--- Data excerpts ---
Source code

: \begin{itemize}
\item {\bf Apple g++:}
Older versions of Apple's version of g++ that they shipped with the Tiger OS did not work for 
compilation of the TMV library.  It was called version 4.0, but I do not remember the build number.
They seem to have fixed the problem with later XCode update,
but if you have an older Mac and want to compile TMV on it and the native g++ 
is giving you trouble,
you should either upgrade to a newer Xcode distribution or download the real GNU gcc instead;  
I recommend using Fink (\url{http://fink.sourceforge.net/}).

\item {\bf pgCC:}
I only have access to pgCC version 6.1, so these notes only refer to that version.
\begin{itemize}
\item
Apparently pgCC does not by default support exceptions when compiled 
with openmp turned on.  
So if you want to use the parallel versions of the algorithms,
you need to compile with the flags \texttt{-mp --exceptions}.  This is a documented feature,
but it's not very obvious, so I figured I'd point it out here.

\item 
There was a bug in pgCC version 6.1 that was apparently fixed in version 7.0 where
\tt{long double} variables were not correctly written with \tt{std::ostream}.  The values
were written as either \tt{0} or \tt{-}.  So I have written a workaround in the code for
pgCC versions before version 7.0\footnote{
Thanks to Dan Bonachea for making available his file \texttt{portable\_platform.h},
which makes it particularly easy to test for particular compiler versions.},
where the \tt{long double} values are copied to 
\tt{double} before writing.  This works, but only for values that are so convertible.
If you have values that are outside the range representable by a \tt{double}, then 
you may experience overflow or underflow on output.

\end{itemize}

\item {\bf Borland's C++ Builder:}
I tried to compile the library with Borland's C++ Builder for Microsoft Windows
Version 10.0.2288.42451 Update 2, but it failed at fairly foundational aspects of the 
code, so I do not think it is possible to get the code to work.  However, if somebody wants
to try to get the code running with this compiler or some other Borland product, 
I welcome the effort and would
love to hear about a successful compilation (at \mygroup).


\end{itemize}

--- Work to be completed ---
At the line containing "were written as", start copying. Continue exactly through the final line of the entries above and stop there.

--- Solution below ---
were written as either \tt{0} or \tt{-}.  So I have written a workaround in the code for
pgCC versions before version 7.0\footnote{
Thanks to Dan Bonachea for making available his file \texttt{portable\_platform.h},
which makes it particularly easy to test for particular compiler versions.},
where the \tt{long double} values are copied to 
\tt{double} before writing.  This works, but only for values that are so convertible.
If you have values that are outside the range representable by a \tt{double}, then 
you may experience overflow or underflow on output.

\end{itemize}

\item {\bf Borland's C++ Builder:}
I tried to compile the library with Borland's C++ Builder for Microsoft Windows
Version 10.0.2288.42451 Update 2, but it failed at fairly foundational aspects of the 
code, so I do not think it is possible to get the code to work.  However, if somebody wants
to try to get the code running with this compiler or some other Borland product, 
I welcome the effort and would
love to hear about a successful compilation (at \mygroup).


\end{itemize}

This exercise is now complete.